## Exercise
Could you repeat the data word for word while skipping the pictures?
#####
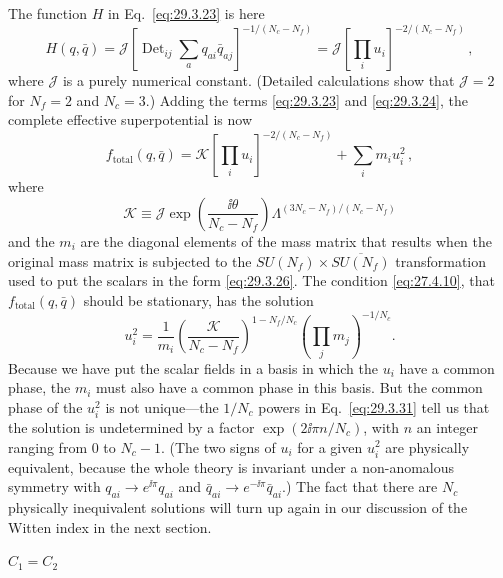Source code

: The function \(H\) in Eq.~\eqref{eq:29.3.23} is here
\begin{equation}
  H(q,\bar q)
  =
  \mathcal{J}
  \left[
    \operatorname{Det}_{ij}\sum_a q_{ai}\bar q_{aj}
  \right]^{-1/(N_c-N_f)}
  =
  \mathcal{J}
  \left[\prod_i u_i\right]^{-2/(N_c-N_f)}\,,
  \tag{29.3.28}\label{eq:29.3.28}
\end{equation}
where \(\mathcal{J}\) is a purely numerical constant. (Detailed
calculations show that \(\mathcal{J}=2\) for \(N_f=2\) and \(N_c=3\).)
Adding the terms \eqref{eq:29.3.23} and \eqref{eq:29.3.24}, the complete
effective superpotential is now
\begin{equation}
  f_{\mathrm{total}}(q,\bar q)
  =
  \mathcal{K}
  \left[\prod_i u_i\right]^{-2/(N_c-N_f)}
  +\sum_i m_i u_i^2\,,
  \tag{29.3.29}\label{eq:29.3.29}
\end{equation}
where
\begin{equation}
  \mathcal{K}
  \equiv
  \mathcal{J}
  \exp\left(\frac{\ii\theta}{N_c-N_f}\right)
  \Lambda^{(3N_c-N_f)/(N_c-N_f)}
  \tag{29.3.30}\label{eq:29.3.30}
\end{equation}
and the \(m_i\) are the diagonal elements of the mass matrix that results
when the original mass matrix is subjected to the
\(SU(N_f)\times\overline{SU(N_f)}\) transformation used to put
the scalars in the form \eqref{eq:29.3.26}. The condition
\eqref{eq:27.4.10}, that \(f_{\mathrm{total}}(q,\bar q)\) should be
stationary, has the solution
\begin{equation}
  u_i^2
  =
  \frac{1}{m_i}
  \left(\frac{\mathcal{K}}{N_c-N_f}\right)^{1-N_f/N_c}
  \left(\prod_j m_j\right)^{-1/N_c}.
  \tag{29.3.31}\label{eq:29.3.31}
\end{equation}
Because we have put the scalar fields in a basis in which the \(u_i\) have
a common phase, the \(m_i\) must also have a common phase in this basis.
But the common phase of the \(u_i^2\) is not unique---the \(1/N_c\) powers
in Eq.~\eqref{eq:29.3.31} tell us that the solution is undetermined by a
factor \(\exp(2\ii\pi n/N_c)\), with \(n\) an integer ranging from 0 to
\(N_c-1\). (The two signs of \(u_i\) for a given \(u_i^2\) are physically
equivalent, because the whole theory is invariant under a non-anomalous
symmetry with \(q_{ai}\longrightarrow e^{\ii\pi}q_{ai}\) and
\(\bar q_{ai}\longrightarrow e^{-\ii\pi}\bar q_{ai}\).) The fact that there
are \(N_c\) physically inequivalent solutions will turn up again in our
discussion of the Witten index in the next section.

\begin{center}
  \(C_1=C_2\)
\end{center}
#####
## Completed task
Source code

: The function \(H\) in Eq.~\eqref{eq:29.3.23} is here
\begin{equation}
  H(q,\bar q)
  =
  \mathcal{J}
  \left[
    \operatorname{Det}_{ij}\sum_a q_{ai}\bar q_{aj}
  \right]^{-1/(N_c-N_f)}
  =
  \mathcal{J}
  \left[\prod_i u_i\right]^{-2/(N_c-N_f)}\,,
  \tag{29.3.28}\label{eq:29.3.28}
\end{equation}
where \(\mathcal{J}\) is a purely numerical constant. (Detailed
calculations show that \(\mathcal{J}=2\) for \(N_f=2\) and \(N_c=3\).)
Adding the terms \eqref{eq:29.3.23} and \eqref{eq:29.3.24}, the complete
effective superpotential is now
\begin{equation}
  f_{\mathrm{total}}(q,\bar q)
  =
  \mathcal{K}
  \left[\prod_i u_i\right]^{-2/(N_c-N_f)}
  +\sum_i m_i u_i^2\,,
  \tag{29.3.29}\label{eq:29.3.29}
\end{equation}
where
\begin{equation}
  \mathcal{K}
  \equiv
  \mathcal{J}
  \exp\left(\frac{\ii\theta}{N_c-N_f}\right)
  \Lambda^{(3N_c-N_f)/(N_c-N_f)}
  \tag{29.3.30}\label{eq:29.3.30}
\end{equation}
and the \(m_i\) are the diagonal elements of the mass matrix that results
when the original mass matrix is subjected to the
\(SU(N_f)\times\overline{SU(N_f)}\) transformation used to put
the scalars in the form \eqref{eq:29.3.26}. The condition
\eqref{eq:27.4.10}, that \(f_{\mathrm{total}}(q,\bar q)\) should be
stationary, has the solution
\begin{equation}
  u_i^2
  =
  \frac{1}{m_i}
  \left(\frac{\mathcal{K}}{N_c-N_f}\right)^{1-N_f/N_c}
  \left(\prod_j m_j\right)^{-1/N_c}.
  \tag{29.3.31}\label{eq:29.3.31}
\end{equation}
Because we have put the scalar fields in a basis in which the \(u_i\) have
a common phase, the \(m_i\) must also have a common phase in this basis.
But the common phase of the \(u_i^2\) is not unique---the \(1/N_c\) powers
in Eq.~\eqref{eq:29.3.31} tell us that the solution is undetermined by a
factor \(\exp(2\ii\pi n/N_c)\), with \(n\) an integer ranging from 0 to
\(N_c-1\). (The two signs of \(u_i\) for a given \(u_i^2\) are physically
equivalent, because the whole theory is invariant under a non-anomalous
symmetry with \(q_{ai}\longrightarrow e^{\ii\pi}q_{ai}\) and
\(\bar q_{ai}\longrightarrow e^{-\ii\pi}\bar q_{ai}\).) The fact that there
are \(N_c\) physically inequivalent solutions will turn up again in our
discussion of the Witten index in the next section.

\begin{center}
  \(C_1=C_2\)
\end{center}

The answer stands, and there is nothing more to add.